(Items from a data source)

════════════════════

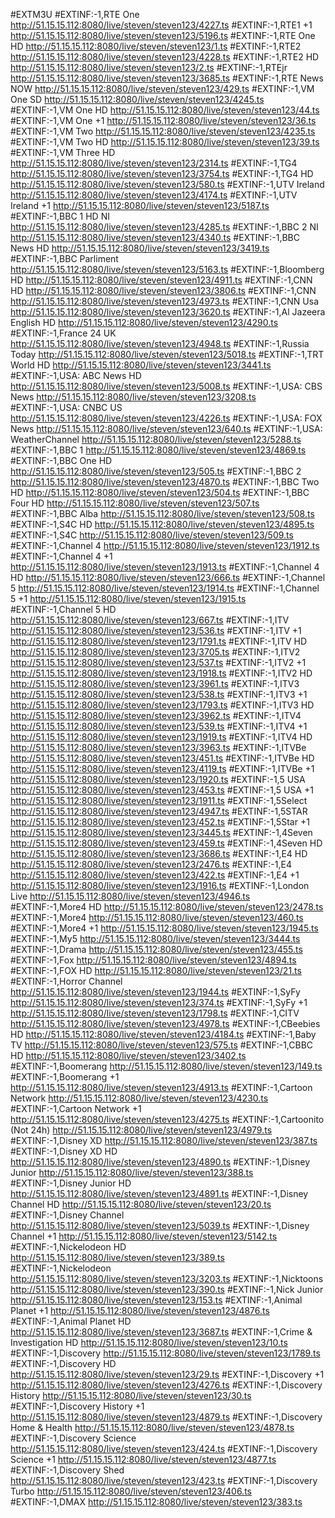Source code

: 
#EXTM3U
#EXTINF:-1,RTE One
http://51.15.15.112:8080/live/steven/steven123/4227.ts
#EXTINF:-1,RTE1 +1
http://51.15.15.112:8080/live/steven/steven123/5196.ts
#EXTINF:-1,RTE One HD
http://51.15.15.112:8080/live/steven/steven123/1.ts
#EXTINF:-1,RTE2
http://51.15.15.112:8080/live/steven/steven123/4228.ts
#EXTINF:-1,RTE2 HD
http://51.15.15.112:8080/live/steven/steven123/2.ts
#EXTINF:-1,RTEjr
http://51.15.15.112:8080/live/steven/steven123/3685.ts
#EXTINF:-1,RTE News NOW
http://51.15.15.112:8080/live/steven/steven123/429.ts
#EXTINF:-1,VM One SD
http://51.15.15.112:8080/live/steven/steven123/4245.ts
#EXTINF:-1,VM One HD
http://51.15.15.112:8080/live/steven/steven123/44.ts
#EXTINF:-1,VM One +1
http://51.15.15.112:8080/live/steven/steven123/36.ts
#EXTINF:-1,VM Two
http://51.15.15.112:8080/live/steven/steven123/4235.ts
#EXTINF:-1,VM Two HD
http://51.15.15.112:8080/live/steven/steven123/39.ts
#EXTINF:-1,VM Three HD
http://51.15.15.112:8080/live/steven/steven123/2314.ts
#EXTINF:-1,TG4
http://51.15.15.112:8080/live/steven/steven123/3754.ts
#EXTINF:-1,TG4 HD
http://51.15.15.112:8080/live/steven/steven123/580.ts
#EXTINF:-1,UTV Ireland
http://51.15.15.112:8080/live/steven/steven123/4174.ts
#EXTINF:-1,UTV Ireland +1
http://51.15.15.112:8080/live/steven/steven123/5187.ts
#EXTINF:-1,BBC 1 HD NI
http://51.15.15.112:8080/live/steven/steven123/4285.ts
#EXTINF:-1,BBC 2 NI
http://51.15.15.112:8080/live/steven/steven123/4340.ts
#EXTINF:-1,BBC News HD
http://51.15.15.112:8080/live/steven/steven123/3419.ts
#EXTINF:-1,BBC Parliment
http://51.15.15.112:8080/live/steven/steven123/5163.ts
#EXTINF:-1,Bloomberg HD
http://51.15.15.112:8080/live/steven/steven123/4911.ts
#EXTINF:-1,CNN HD
http://51.15.15.112:8080/live/steven/steven123/3806.ts
#EXTINF:-1,CNN
http://51.15.15.112:8080/live/steven/steven123/4973.ts
#EXTINF:-1,CNN Usa
http://51.15.15.112:8080/live/steven/steven123/3620.ts
#EXTINF:-1,Al Jazeera English HD
http://51.15.15.112:8080/live/steven/steven123/4290.ts
#EXTINF:-1,France 24 UK
http://51.15.15.112:8080/live/steven/steven123/4948.ts
#EXTINF:-1,Russia Today
http://51.15.15.112:8080/live/steven/steven123/5018.ts
#EXTINF:-1,TRT World HD
http://51.15.15.112:8080/live/steven/steven123/3441.ts
#EXTINF:-1,USA: ABC News HD
http://51.15.15.112:8080/live/steven/steven123/5008.ts
#EXTINF:-1,USA: CBS News
http://51.15.15.112:8080/live/steven/steven123/3208.ts
#EXTINF:-1,USA: CNBC US
http://51.15.15.112:8080/live/steven/steven123/4226.ts
#EXTINF:-1,USA: FOX News
http://51.15.15.112:8080/live/steven/steven123/640.ts
#EXTINF:-1,USA: WeatherChannel
http://51.15.15.112:8080/live/steven/steven123/5288.ts
#EXTINF:-1,BBC 1
http://51.15.15.112:8080/live/steven/steven123/4869.ts
#EXTINF:-1,BBC One HD
http://51.15.15.112:8080/live/steven/steven123/505.ts
#EXTINF:-1,BBC 2
http://51.15.15.112:8080/live/steven/steven123/4870.ts
#EXTINF:-1,BBC Two HD
http://51.15.15.112:8080/live/steven/steven123/504.ts
#EXTINF:-1,BBC Four HD
http://51.15.15.112:8080/live/steven/steven123/507.ts
#EXTINF:-1,BBC Alba
http://51.15.15.112:8080/live/steven/steven123/508.ts
#EXTINF:-1,S4C HD
http://51.15.15.112:8080/live/steven/steven123/4895.ts
#EXTINF:-1,S4C
http://51.15.15.112:8080/live/steven/steven123/509.ts
#EXTINF:-1,Channel 4
http://51.15.15.112:8080/live/steven/steven123/1912.ts
#EXTINF:-1,Channel 4 +1
http://51.15.15.112:8080/live/steven/steven123/1913.ts
#EXTINF:-1,Channel 4 HD
http://51.15.15.112:8080/live/steven/steven123/666.ts
#EXTINF:-1,Channel 5
http://51.15.15.112:8080/live/steven/steven123/1914.ts
#EXTINF:-1,Channel 5 +1
http://51.15.15.112:8080/live/steven/steven123/1915.ts
#EXTINF:-1,Channel 5 HD
http://51.15.15.112:8080/live/steven/steven123/667.ts
#EXTINF:-1,ITV
http://51.15.15.112:8080/live/steven/steven123/536.ts
#EXTINF:-1,ITV +1
http://51.15.15.112:8080/live/steven/steven123/1791.ts
#EXTINF:-1,ITV HD
http://51.15.15.112:8080/live/steven/steven123/3705.ts
#EXTINF:-1,ITV2
http://51.15.15.112:8080/live/steven/steven123/537.ts
#EXTINF:-1,ITV2 +1
http://51.15.15.112:8080/live/steven/steven123/1918.ts
#EXTINF:-1,ITV2 HD
http://51.15.15.112:8080/live/steven/steven123/3961.ts
#EXTINF:-1,ITV3
http://51.15.15.112:8080/live/steven/steven123/538.ts
#EXTINF:-1,ITV3 +1
http://51.15.15.112:8080/live/steven/steven123/1793.ts
#EXTINF:-1,ITV3 HD
http://51.15.15.112:8080/live/steven/steven123/3962.ts
#EXTINF:-1,ITV4
http://51.15.15.112:8080/live/steven/steven123/539.ts
#EXTINF:-1,ITV4 +1
http://51.15.15.112:8080/live/steven/steven123/1919.ts
#EXTINF:-1,ITV4 HD
http://51.15.15.112:8080/live/steven/steven123/3963.ts
#EXTINF:-1,ITVBe
http://51.15.15.112:8080/live/steven/steven123/451.ts
#EXTINF:-1,ITVBe HD
http://51.15.15.112:8080/live/steven/steven123/4119.ts
#EXTINF:-1,ITVBe +1
http://51.15.15.112:8080/live/steven/steven123/1920.ts
#EXTINF:-1,5 USA
http://51.15.15.112:8080/live/steven/steven123/453.ts
#EXTINF:-1,5 USA +1
http://51.15.15.112:8080/live/steven/steven123/1911.ts
#EXTINF:-1,5Select
http://51.15.15.112:8080/live/steven/steven123/4947.ts
#EXTINF:-1,5STAR
http://51.15.15.112:8080/live/steven/steven123/452.ts
#EXTINF:-1,5Star +1
http://51.15.15.112:8080/live/steven/steven123/3445.ts
#EXTINF:-1,4Seven
http://51.15.15.112:8080/live/steven/steven123/459.ts
#EXTINF:-1,4Seven HD
http://51.15.15.112:8080/live/steven/steven123/3686.ts
#EXTINF:-1,E4 HD
http://51.15.15.112:8080/live/steven/steven123/2476.ts
#EXTINF:-1,E4
http://51.15.15.112:8080/live/steven/steven123/422.ts
#EXTINF:-1,E4 +1
http://51.15.15.112:8080/live/steven/steven123/1916.ts
#EXTINF:-1,London Live
http://51.15.15.112:8080/live/steven/steven123/4946.ts
#EXTINF:-1,More4 HD
http://51.15.15.112:8080/live/steven/steven123/2478.ts
#EXTINF:-1,More4
http://51.15.15.112:8080/live/steven/steven123/460.ts
#EXTINF:-1,More4 +1
http://51.15.15.112:8080/live/steven/steven123/1945.ts
#EXTINF:-1,My5
http://51.15.15.112:8080/live/steven/steven123/3444.ts
#EXTINF:-1,Drama
http://51.15.15.112:8080/live/steven/steven123/455.ts
#EXTINF:-1,Fox
http://51.15.15.112:8080/live/steven/steven123/4894.ts
#EXTINF:-1,FOX HD
http://51.15.15.112:8080/live/steven/steven123/21.ts
#EXTINF:-1,Horror Channel
http://51.15.15.112:8080/live/steven/steven123/1944.ts
#EXTINF:-1,SyFy
http://51.15.15.112:8080/live/steven/steven123/374.ts
#EXTINF:-1,SyFy +1
http://51.15.15.112:8080/live/steven/steven123/1798.ts
#EXTINF:-1,CITV
http://51.15.15.112:8080/live/steven/steven123/4978.ts
#EXTINF:-1,CBeebies HD
http://51.15.15.112:8080/live/steven/steven123/4184.ts
#EXTINF:-1,Baby TV
http://51.15.15.112:8080/live/steven/steven123/575.ts
#EXTINF:-1,CBBC HD
http://51.15.15.112:8080/live/steven/steven123/3402.ts
#EXTINF:-1,Boomerang
http://51.15.15.112:8080/live/steven/steven123/149.ts
#EXTINF:-1,Boomerang +1
http://51.15.15.112:8080/live/steven/steven123/4913.ts
#EXTINF:-1,Cartoon Network
http://51.15.15.112:8080/live/steven/steven123/4230.ts
#EXTINF:-1,Cartoon Network +1
http://51.15.15.112:8080/live/steven/steven123/4275.ts
#EXTINF:-1,Cartoonito (Not 24h)
http://51.15.15.112:8080/live/steven/steven123/4979.ts
#EXTINF:-1,Disney XD
http://51.15.15.112:8080/live/steven/steven123/387.ts
#EXTINF:-1,Disney XD HD
http://51.15.15.112:8080/live/steven/steven123/4890.ts
#EXTINF:-1,Disney Junior
http://51.15.15.112:8080/live/steven/steven123/388.ts
#EXTINF:-1,Disney Junior HD
http://51.15.15.112:8080/live/steven/steven123/4891.ts
#EXTINF:-1,Disney Channel HD
http://51.15.15.112:8080/live/steven/steven123/20.ts
#EXTINF:-1,Disney Channel
http://51.15.15.112:8080/live/steven/steven123/5039.ts
#EXTINF:-1,Disney Channel +1
http://51.15.15.112:8080/live/steven/steven123/5142.ts
#EXTINF:-1,Nickelodeon HD
http://51.15.15.112:8080/live/steven/steven123/389.ts
#EXTINF:-1,Nickelodeon
http://51.15.15.112:8080/live/steven/steven123/3203.ts
#EXTINF:-1,Nicktoons
http://51.15.15.112:8080/live/steven/steven123/390.ts
#EXTINF:-1,Nick Junior
http://51.15.15.112:8080/live/steven/steven123/153.ts
#EXTINF:-1,Animal Planet +1
http://51.15.15.112:8080/live/steven/steven123/4876.ts
#EXTINF:-1,Animal Planet HD
http://51.15.15.112:8080/live/steven/steven123/3687.ts
#EXTINF:-1,Crime & Investigation HD
http://51.15.15.112:8080/live/steven/steven123/10.ts
#EXTINF:-1,Discovery
http://51.15.15.112:8080/live/steven/steven123/1789.ts
#EXTINF:-1,Discovery HD
http://51.15.15.112:8080/live/steven/steven123/29.ts
#EXTINF:-1,Discovery +1
http://51.15.15.112:8080/live/steven/steven123/4276.ts
#EXTINF:-1,Discovery History
http://51.15.15.112:8080/live/steven/steven123/30.ts
#EXTINF:-1,Discovery History +1
http://51.15.15.112:8080/live/steven/steven123/4879.ts
#EXTINF:-1,Discovery Home & Health
http://51.15.15.112:8080/live/steven/steven123/4878.ts
#EXTINF:-1,Discovery Science
http://51.15.15.112:8080/live/steven/steven123/424.ts
#EXTINF:-1,Discovery Science +1
http://51.15.15.112:8080/live/steven/steven123/4877.ts
#EXTINF:-1,Discovery Shed
http://51.15.15.112:8080/live/steven/steven123/423.ts
#EXTINF:-1,Discovery Turbo
http://51.15.15.112:8080/live/steven/steven123/406.ts
#EXTINF:-1,DMAX
http://51.15.15.112:8080/live/steven/steven123/383.ts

════════════════════

§ Problem to solve
Reproduce only the lines above, starting at the line with "#EXTINF:-1,E4 +1" and ending at the line with "http://51.15.15.112:8080/live/steven/steven123/374.ts", exactly as written.

§ Result below
#EXTINF:-1,E4 +1
http://51.15.15.112:8080/live/steven/steven123/1916.ts
#EXTINF:-1,London Live
http://51.15.15.112:8080/live/steven/steven123/4946.ts
#EXTINF:-1,More4 HD
http://51.15.15.112:8080/live/steven/steven123/2478.ts
#EXTINF:-1,More4
http://51.15.15.112:8080/live/steven/steven123/460.ts
#EXTINF:-1,More4 +1
http://51.15.15.112:8080/live/steven/steven123/1945.ts
#EXTINF:-1,My5
http://51.15.15.112:8080/live/steven/steven123/3444.ts
#EXTINF:-1,Drama
http://51.15.15.112:8080/live/steven/steven123/455.ts
#EXTINF:-1,Fox
http://51.15.15.112:8080/live/steven/steven123/4894.ts
#EXTINF:-1,FOX HD
http://51.15.15.112:8080/live/steven/steven123/21.ts
#EXTINF:-1,Horror Channel
http://51.15.15.112:8080/live/steven/steven123/1944.ts
#EXTINF:-1,SyFy
http://51.15.15.112:8080/live/steven/steven123/374.ts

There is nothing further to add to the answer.